Cette situation confuse est la conséquence logique, estime la société civile, de la passivité sinon la complicité dans la concussion des services habilités à lutter contre la fraude minière, mais également l’insuffisance des moyens logistiques et financiers adéquats ainsi que l’absence de personnels qualifiés. La société civile déplore aussi le chevauchement des services aux frontières dont les services de sécurité et des renseignements (non habilités) en violation de la directive qui établit à quatre services dont la DGM, OCC, DGDA et le service d’hygiène. Et enfin, la politisation du secteur minier, le trafic d’influence, les conflits d’intérêts, la tribalisation de l’administration (administration des originaires).

Exonérations

L’attention dans le secteur est essentiellement focalisée sur la redevance minière, pourtant d’autres actes générateurs peuvent également engranger d’importantes recettes, au regard du flux des activités extractives sur l’ensemble du territoire national, note la société civile.

Par ailleurs, jusqu’à fin juin 2018, la DGDA ne disposait pas toujours de la liste exhaustive des entreprises minières qui ne doivent plus bénéficier des droits d’entrée au taux préférentiel. Après six ans d’exploitation, une entreprise minière jouissant d’un régime de privilège devrait formellement rentrer dans le régime de droit commun. Mais cette directive n’est guère d’application au point que les régies financières, particulièrement la Direction générale des douanes et accises, DGDA, attend des dispositions claires du gouvernement pour projeter ses réalisations pour la période 2019-2021, dans la cadre du CBMT, Cadre budgétaire à moyen terme.

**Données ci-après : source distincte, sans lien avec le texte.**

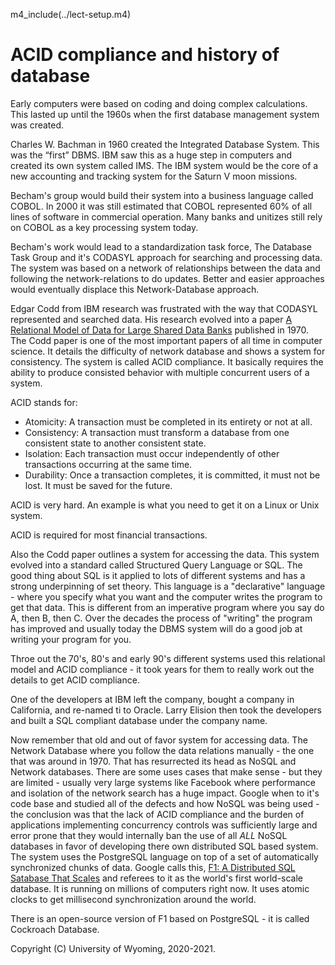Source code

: 
m4_include(../lect-setup.m4)

# ACID compliance and history of database                               


Early computers were based on coding and doing complex calculations.  This lasted up until the 1960s
when the first database management system was created.


Charles W. Bachman in 1960 created the Integrated Database System.  This was the “first” DBMS.
IBM saw this as a huge step in computers and created its own system called IMS.  The IBM
system would be the core of a new accounting and tracking system for the Saturn V moon
missions.

Becham's group would build their system into a business language called COBOL.  In 2000 it was
still estimated that COBOL represented 60% of all lines of software in commercial operation.
Many banks and unitizes still rely on COBOL as a key processing system today.

Becham's work would lead to a standardization task force, The Database Task Group and it's CODASYL approach
for searching and processing data.  The system was based on a network of relationships between the data
and following the network-relations to do updates.  Better and easier approaches would eventually
displace this Network-Database approach.  

Edgar Codd from IBM research was frustrated with the way that CODASYL represented and searched data.
His research evolved into a paper [A Relational Model of Data for Large Shared Data Banks](http://www.morganslibrary.net/files/codd-1970.pdf)
published in 1970.  The Codd paper is one of the most important papers of all time in  computer science.
It details the difficulty of network database and shows a system for consistency.  The system is called ACID compliance.
It basically requires the ability to produce consisted behavior with multiple concurrent users of a system.

ACID stands for:

- Atomicity: A transaction must be completed in its entirety or not at all. 
- Consistency: A transaction must transform a database from one consistent state to another consistent state. 
- Isolation: Each transaction must occur independently of other transactions occurring at the same time. 
- Durability: Once a transaction completes, it is committed, it must not be lost.  It must be saved for the future.

ACID is very hard. An example is what you need to get it on a Linux or Unix system.

ACID is required for most financial transactions.

Also the Codd paper outlines a system for accessing the data.   This system evolved into a standard called Structured
Query Language or SQL.  The good thing about SQL is it applied to lots of different systems and has a strong underpinning
of set theory.  This language is a "declarative" language - where you specify what you want and the computer writes
the program to get that data.   This is different from an imperative program where you say do A, then B, then C.
Over the decades the process of "writing" the program has improved and usually today the DBMS system will do a
good job at writing your program for you.

Throe out the 70's, 80's and early 90's different systems used this relational model and ACID compliance - it took years
for them to really work out the details to get ACID compliance.

One of the developers at IBM left the company, bought a company in California, and re-named ti to Oracle.  Larry Elision
then took the developers and built a SQL compliant database under the company name.

Now remember that old and out of favor system for accessing data. The Network Database where you follow the data
relations manually - the one that was around in 1970.  That has resurrected its head as NoSQL and Network databases.
There are some uses cases that make sense - but they are limited - usually very large systems like Facebook where
performance and isolation of the network search has a huge impact.   Google when to it's code base and studied
all of the defects and how NoSQL was being used - the conclusion was that the lack of ACID compliance and the
burden of applications implementing concurrency controls was sufficiently large and error prone that they 
would internally ban the use of all *ALL* NoSQL databases in favor of developing there own distributed SQL based
system.  The system uses the PostgreSQL language on top of a set of automatically synchronized chunks of data.
Google calls this, [F1: A Distributed SQL Satabase That Scales](https://storage.googleapis.com/pub-tools-public-publication-data/pdf/41344.pdf)
and referees to it as the world's first world-scale database.  It is running on millions of computers right now.   It uses
atomic clocks to get millisecond synchronization around the world.

There is an open-source version of F1 based on PostgreSQL - it is called Cockroach Database.


Copyright (C) University of Wyoming, 2020-2021.

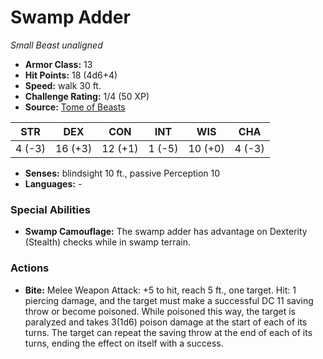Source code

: # Swamp Adder

*Small* *Beast* *unaligned*

- **Armor Class:** 13
- **Hit Points:** 18 (4d6+4)
- **Speed:** walk 30 ft.
- **Challenge Rating:** 1/4 (50 XP)
- **Source:** [Tome of Beasts](https://koboldpress.com/kpstore/product/tome-of-beasts-for-5th-edition-print/)

| STR | DEX | CON | INT | WIS | CHA |
| --- | --- | --- | --- | --- | --- |
| 4 (-3) | 16 (+3) | 12 (+1) | 1 (-5) | 10 (+0) | 4 (-3) |

- **Senses:** blindsight 10 ft., passive Perception 10
- **Languages:** -
### Special Abilities
- **Swamp Camouflage:** The swamp adder has advantage on Dexterity (Stealth) checks while in swamp terrain.
### Actions
- **Bite:** Melee Weapon Attack: +5 to hit, reach 5 ft., one target. Hit: 1 piercing damage, and the target must make a successful DC 11 saving throw or become poisoned. While poisoned this way, the target is paralyzed and takes 3(1d6) poison damage at the start of each of its turns. The target can repeat the saving throw at the end of each of its turns, ending the effect on itself with a success.
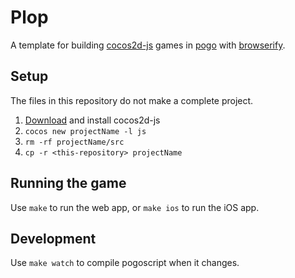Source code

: # Plop

A template for building [cocos2d-js](https://github.com/cocos2d/cocos2d-js)
games in [pogo](https://github.com/featurist/pogoscript) with
[browserify](https://github.com/substack/browserify).

## Setup

The files in this repository do not make a complete project.

1. [Download](http://www.cocos2d-x.org/download) and install cocos2d-js
2. `cocos new projectName -l js`
3. `rm -rf projectName/src`
4. `cp -r <this-repository> projectName`

## Running the game

Use `make` to run the web app, or `make ios` to run the iOS app.

## Development

Use `make watch` to compile pogoscript when it changes.
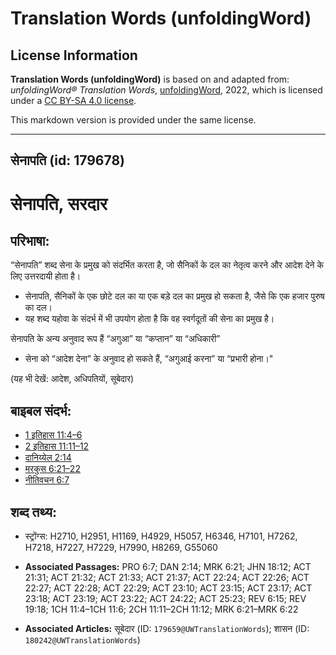 # Translation Words (unfoldingWord)

## License Information

**Translation Words (unfoldingWord)** is based on and adapted from: _unfoldingWord® Translation Words_, [unfoldingWord](https://unfoldingword.org/utw), 2022, which is licensed under a [CC BY-SA 4.0 license](https://creativecommons.org/licenses/by-sa/4.0/legalcode.en).

This markdown version is provided under the same license.



--------------------------------

## सेनापति (id: 179678)

सेनापति, सरदार
==============

परिभाषा:
--------

“सेनापति” शब्द सेना के प्रमुख को संदर्भित करता है, जो सैनिकों के दल का नेतृत्व करने और आदेश देने के लिए उत्तरदायी होता है।

* सेनापति, सैनिकों के एक छोटे दल का या एक बड़े दल का प्रमुख हो सकता है, जैसे कि एक हजार पुरुष का दल।
* यह शब्द यहोवा के संदर्भ में भी उपयोग होता है कि वह स्वर्गदूतों की सेना का प्रमुख है।

सेनापति के अन्य अनुवाद रूप हैं “अगुआ” या “कप्तान” या “अधिकारी”

* सेना को “आदेश देना” के अनुवाद हो सकते हैं, “अगुआई करना” या “प्रभारी होना।"

(यह भी देखें: आदेश, अधिपतियों, सूबेदार)

बाइबल संदर्भ:
-------------

* [1 इतिहास 11:4–6](https://ref.ly/1Chr0:0)
* [2 इतिहास 11:11–12](https://ref.ly/2Chr0:0)
* [दानिय्येल 2:14](https://ref.ly/Dan2:14)
* [मरकुस 6:21–22](https://ref.ly/Mark6:21-Mark6:22)
* [नीतिवचन 6:7](https://ref.ly/Prov6:7)

शब्द तथ्य:
----------

* स्ट्रोंग्स: H2710, H2951, H1169, H4929, H5057, H6346, H7101, H7262, H7218, H7227, H7229, H7990, H8269, G55060

* **Associated Passages:** PRO 6:7; DAN 2:14; MRK 6:21; JHN 18:12; ACT 21:31; ACT 21:32; ACT 21:33; ACT 21:37; ACT 22:24; ACT 22:26; ACT 22:27; ACT 22:28; ACT 22:29; ACT 23:10; ACT 23:15; ACT 23:17; ACT 23:18; ACT 23:19; ACT 23:22; ACT 24:22; ACT 25:23; REV 6:15; REV 19:18; 1CH 11:4–1CH 11:6; 2CH 11:11–2CH 11:12; MRK 6:21–MRK 6:22
* **Associated Articles:** सूबेदार (ID: `179659@UWTranslationWords`); शासन (ID: `180242@UWTranslationWords`)


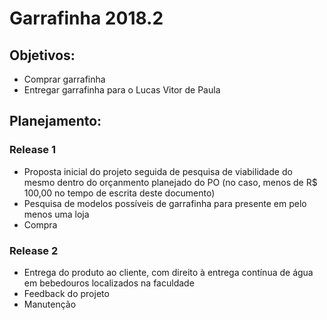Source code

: # Garrafinha 2018.2

## Objetivos:
 - Comprar garrafinha 
 - Entregar garrafinha para o Lucas Vitor de Paula
 
## Planejamento:
 ###  Release 1
 - Proposta inicial do projeto seguida de pesquisa de viabilidade do mesmo dentro do orçanmento planejado do PO (no caso, menos de R$ 100,00 no tempo de escrita deste documento)
 - Pesquisa de modelos possíveis de garrafinha para presente em pelo menos uma loja
 - Compra 
 
 ### Release 2
 - Entrega do produto ao cliente, com direito à entrega contínua de água em bebedouros localizados na faculdade
 - Feedback do projeto
 - Manutenção
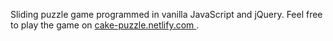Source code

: Sliding puzzle game programmed in vanilla JavaScript and jQuery. Feel free to play the game on [cake-puzzle.netlify.com ](https://cake-puzzle.netlify.com).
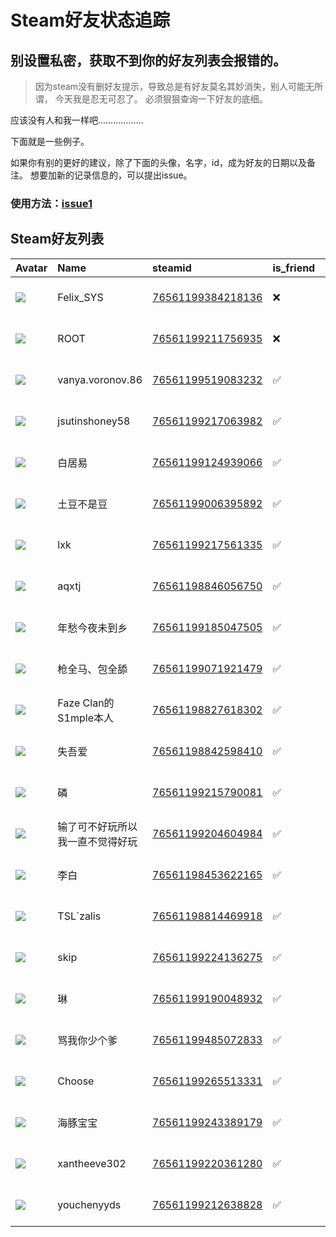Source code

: # Steam好友状态追踪
## 别设置私密，获取不到你的好友列表会报错的。

> 因为steam没有删好友提示，导致总是有好友莫名其妙消失，别人可能无所谓，
> 今天我是忍无可忍了。 必须狠狠查询一下好友的底细。

应该没有人和我一样吧………………

下面就是一些例子。

如果你有别的更好的建议，除了下面的头像，名字，id，成为好友的日期以及备注。 想要加新的记录信息的，可以提出issue。

### 使用方法：[issue1](https://github.com/systemannounce/SteamFriends/issues/1)

## Steam好友列表

| Avatar                                                                            | Name               | steamid                                                                     | is_friend   | BFD                 | Remark   | removed_time        |
|:----------------------------------------------------------------------------------|:-------------------|:----------------------------------------------------------------------------|:------------|:--------------------|:---------|:--------------------|
| ![](https://avatars.steamstatic.com/d41abd4be0b3769e1919802da758591a11639b13.jpg) | Felix_SYS          | [76561199384218136](https://steamcommunity.com/profiles/76561199384218136/) | ❌           | 2022-08-14 01:06:38 |          | 2025-06-13 12:49:03 |
| ![](https://avatars.steamstatic.com/ef15d4fa577672454e11c4dc5fbfa9fc71722ede.jpg) | ROOT               | [76561199211756935](https://steamcommunity.com/profiles/76561199211756935/) | ❌           | 2021-10-02 11:23:03 |          | 2025-06-13 12:49:03 |
| ![](https://avatars.steamstatic.com/fef49e7fa7e1997310d705b2a6158ff8dc1cdfeb.jpg) | vanya.voronov.86   | [76561199519083232](https://steamcommunity.com/profiles/76561199519083232/) | ✅           | 2023-09-11 10:01:26 |          |                     |
| ![](https://avatars.steamstatic.com/fef49e7fa7e1997310d705b2a6158ff8dc1cdfeb.jpg) | jsutinshoney58     | [76561199217063982](https://steamcommunity.com/profiles/76561199217063982/) | ✅           | 2021-10-30 09:03:17 |          |                     |
| ![](https://avatars.steamstatic.com/84d03fbbd6c7ddcd9a780273c66662319dd4c391.jpg) | 白居易                | [76561199124939066](https://steamcommunity.com/profiles/76561199124939066/) | ✅           | 2023-03-24 12:53:13 |          |                     |
| ![](https://avatars.steamstatic.com/eb049b1b182dc5a2fe785e1f4b7932f2e9d2a297.jpg) | 土豆不是豆              | [76561199006395892](https://steamcommunity.com/profiles/76561199006395892/) | ✅           | 2021-12-06 03:04:50 |          |                     |
| ![](https://avatars.steamstatic.com/52c146fd9302c833bc165e32d73dca65c566b858.jpg) | lxk                | [76561199217561335](https://steamcommunity.com/profiles/76561199217561335/) | ✅           | 2021-11-30 02:57:48 |          |                     |
| ![](https://avatars.steamstatic.com/cbc910b68a51cfb6b2824ef6f0039b3415b3c7ac.jpg) | aqxtj              | [76561198846056750](https://steamcommunity.com/profiles/76561198846056750/) | ✅           | 2021-10-30 09:01:02 |          |                     |
| ![](https://avatars.steamstatic.com/e0345d95a99a0280d31aaec05676eaad7a125d2c.jpg) | 年愁今夜未到乡            | [76561199185047505](https://steamcommunity.com/profiles/76561199185047505/) | ✅           | 2022-11-03 15:04:27 |          |                     |
| ![](https://avatars.steamstatic.com/fef49e7fa7e1997310d705b2a6158ff8dc1cdfeb.jpg) | 枪全马、包全舔            | [76561199071921479](https://steamcommunity.com/profiles/76561199071921479/) | ✅           | 2024-07-01 17:51:18 |          |                     |
| ![](https://avatars.steamstatic.com/fc5680868f2dd6f99f49cbce8299ab694fcd4adb.jpg) | Faze Clan的S1mple本人 | [76561198827618302](https://steamcommunity.com/profiles/76561198827618302/) | ✅           | 2023-05-04 14:00:40 |          |                     |
| ![](https://avatars.steamstatic.com/71b2d5268d2946a3215f6f943f2bc124fdb25fa3.jpg) | 失吾爱                | [76561198842598410](https://steamcommunity.com/profiles/76561198842598410/) | ✅           | 2023-02-28 13:52:48 |          |                     |
| ![](https://avatars.steamstatic.com/3e7fa82d331c950cc2dffca68c4e0f723849cff0.jpg) | 磷                  | [76561199215790081](https://steamcommunity.com/profiles/76561199215790081/) | ✅           | 2022-01-29 11:57:48 |          |                     |
| ![](https://avatars.steamstatic.com/6e457fae94137b844ade34b5130e7e0b1910dddc.jpg) | 输了可不好玩所以我一直不觉得好玩   | [76561199204604984](https://steamcommunity.com/profiles/76561199204604984/) | ✅           | 2023-03-18 14:45:13 |          |                     |
| ![](https://avatars.steamstatic.com/05f7484159bfe873ef52fe2a8784d92b625f629f.jpg) | 李白                 | [76561198453622165](https://steamcommunity.com/profiles/76561198453622165/) | ✅           | 2023-03-02 15:05:02 |          |                     |
| ![](https://avatars.steamstatic.com/0e96fd1da4c91017a7c1de980d6361b139e6831d.jpg) | TSL`zalis          | [76561198814469918](https://steamcommunity.com/profiles/76561198814469918/) | ✅           | 2023-04-17 15:27:26 |          |                     |
| ![](https://avatars.steamstatic.com/8fe8f5e0fef8c0709ea4f90f69594a6bbe62ecf7.jpg) | skip               | [76561199224136275](https://steamcommunity.com/profiles/76561199224136275/) | ✅           | 2022-01-30 08:56:03 |          |                     |
| ![](https://avatars.steamstatic.com/fef49e7fa7e1997310d705b2a6158ff8dc1cdfeb.jpg) | 琳                  | [76561199190048932](https://steamcommunity.com/profiles/76561199190048932/) | ✅           | 2021-11-22 07:56:17 |          |                     |
| ![](https://avatars.steamstatic.com/05e7e9eb6fb97abff6ad1fd271f5f2d9e4c1cd75.jpg) | 骂我你少个爹             | [76561199485072833](https://steamcommunity.com/profiles/76561199485072833/) | ✅           | 2023-03-09 10:59:53 |          |                     |
| ![](https://avatars.steamstatic.com/b8a6f62b8b7bd48279016ddb5616f9a555b0cf5d.jpg) | Choose             | [76561199265513331](https://steamcommunity.com/profiles/76561199265513331/) | ✅           | 2023-03-03 12:23:48 |          |                     |
| ![](https://avatars.steamstatic.com/d139156972e030490138d30f6eaa99e03ef899d9.jpg) | 海豚宝宝               | [76561199243389179](https://steamcommunity.com/profiles/76561199243389179/) | ✅           | 2022-07-19 12:23:08 |          |                     |
| ![](https://avatars.steamstatic.com/fef49e7fa7e1997310d705b2a6158ff8dc1cdfeb.jpg) | xantheeve302       | [76561199220361280](https://steamcommunity.com/profiles/76561199220361280/) | ✅           | 2021-11-26 11:51:01 |          |                     |
| ![](https://avatars.steamstatic.com/083bfd7aa2f7adef7c184aa0e429df5fc315057a.jpg) | youchenyyds        | [76561199212638828](https://steamcommunity.com/profiles/76561199212638828/) | ✅           | 2022-09-15 04:12:53 |          |                     |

À titre exemplatif, Il y a six ans, suite à une recommandation expresse du gouvernement, la DGDA a accordé un régime préférentiel à la Société Anhui Congo d’investissement minier, SACIM. Il s’agit , en pratique, d’un chapelet des facilités au titre de partenariat stratégique sur les chaînes de valeur conformément au Décret n°03/049 du 6 octobre 2013 dont l’exonération des droits de douane et la suspension de la perception de la Taxe sur la valeur ajoutée, TVA à l’importation, la suspension de la TVA sur les produits intermédiaires ou finis ainsi que sur les prestations des services produits par l’entreprise. Autres facilités, l’allègement des coûts de la rémunération de certaines prestations dans le cadre institutionnel conformément au décret susmentionné. À fin juin 2018, la Société Anhuit Congo d’investissement minier a annoncé une production mensuelle de 392 000 carats de diamant.  Par ailleurs,  d’après la Banque centrale du Congo,  la RDC a exporté 52 000 t de cobalt au premier semestre 2018 contre 39 500 t sur la même période en 2017, dégageant ainsi une hausse de 32,8 %. Côté recettes, le minerai essentiel pour la construction des voitures électriques aura rapporté près de 3.3 milliards de dollars. Mais la part de l’État dans cette somme ne tient qu’aux royalties et autres taxes, droits et redevances. 

La Banque centrale n’a avancé aucun chiffre sur ce, comme il est de coutume. L’on sait seulement que les exportations ont enregistré un accroissement de 69,9 % par rapport à la même période de 2017. Alors que, pour le métal rouge, l’accroissement  n’a été que de 7,8 %. Le volume des exportations du cuivre ayant, en effet, passé de 553 800 tonnes en juin 2017 à 597 200 tonnes en juin 2018. L’évolution de cours du cuivre indique un relèvement du prix de 20,5 % sur la période correspondante. La tonne qui se négociait à 5 742,6 dollars en juin 2017 a été vendue à 6 917,9 dollars fin juin 2018.